| Raw data |
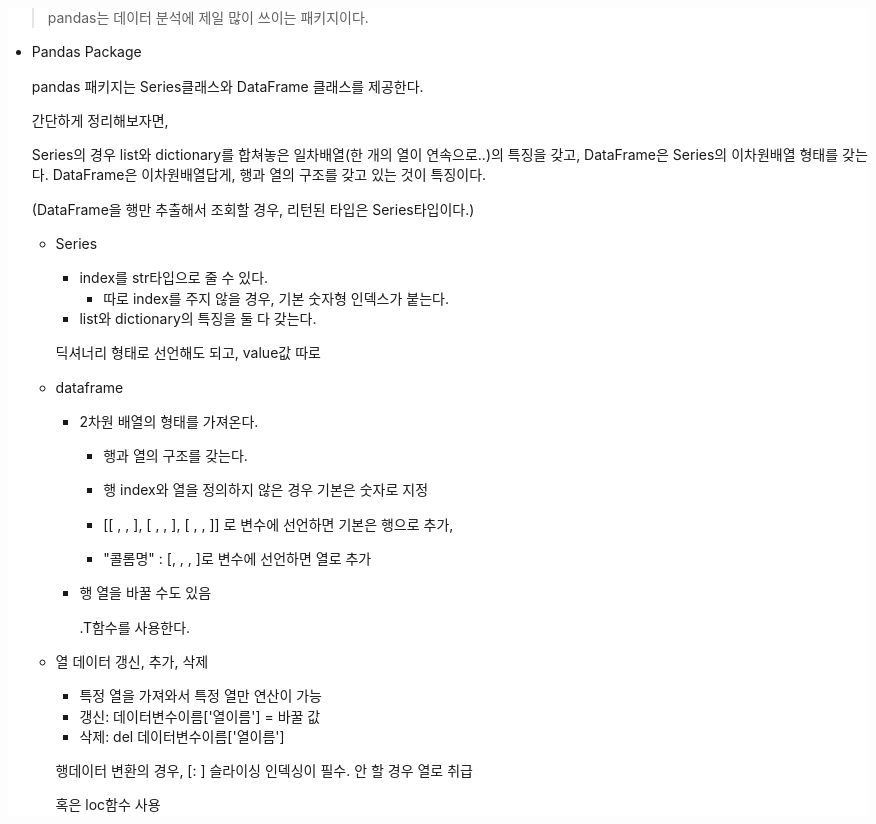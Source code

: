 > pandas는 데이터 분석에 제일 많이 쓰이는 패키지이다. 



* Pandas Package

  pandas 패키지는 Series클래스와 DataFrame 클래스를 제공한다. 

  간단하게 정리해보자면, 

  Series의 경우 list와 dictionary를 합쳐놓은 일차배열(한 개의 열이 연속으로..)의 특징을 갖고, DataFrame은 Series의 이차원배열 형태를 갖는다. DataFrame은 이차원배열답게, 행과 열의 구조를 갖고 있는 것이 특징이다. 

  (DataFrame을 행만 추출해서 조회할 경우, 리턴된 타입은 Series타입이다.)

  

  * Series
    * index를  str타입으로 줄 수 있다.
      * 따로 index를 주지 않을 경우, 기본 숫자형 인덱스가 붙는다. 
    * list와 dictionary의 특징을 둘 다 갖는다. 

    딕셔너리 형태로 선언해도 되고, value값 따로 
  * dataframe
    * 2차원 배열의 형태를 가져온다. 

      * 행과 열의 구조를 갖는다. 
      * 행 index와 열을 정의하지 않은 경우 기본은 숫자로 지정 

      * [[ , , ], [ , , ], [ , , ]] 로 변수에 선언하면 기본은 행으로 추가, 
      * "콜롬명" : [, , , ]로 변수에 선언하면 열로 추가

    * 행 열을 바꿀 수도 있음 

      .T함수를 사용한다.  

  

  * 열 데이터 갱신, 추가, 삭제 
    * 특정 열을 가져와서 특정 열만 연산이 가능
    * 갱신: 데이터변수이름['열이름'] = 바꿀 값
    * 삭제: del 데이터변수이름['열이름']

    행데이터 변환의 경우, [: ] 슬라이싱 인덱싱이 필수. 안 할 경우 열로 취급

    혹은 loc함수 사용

| Assigned task |
When a line of the records includes "index를", that line belongs in the answer.

| Written solution |
    * index를  str타입으로 줄 수 있다.
      * 따로 index를 주지 않을 경우, 기본 숫자형 인덱스가 붙는다. 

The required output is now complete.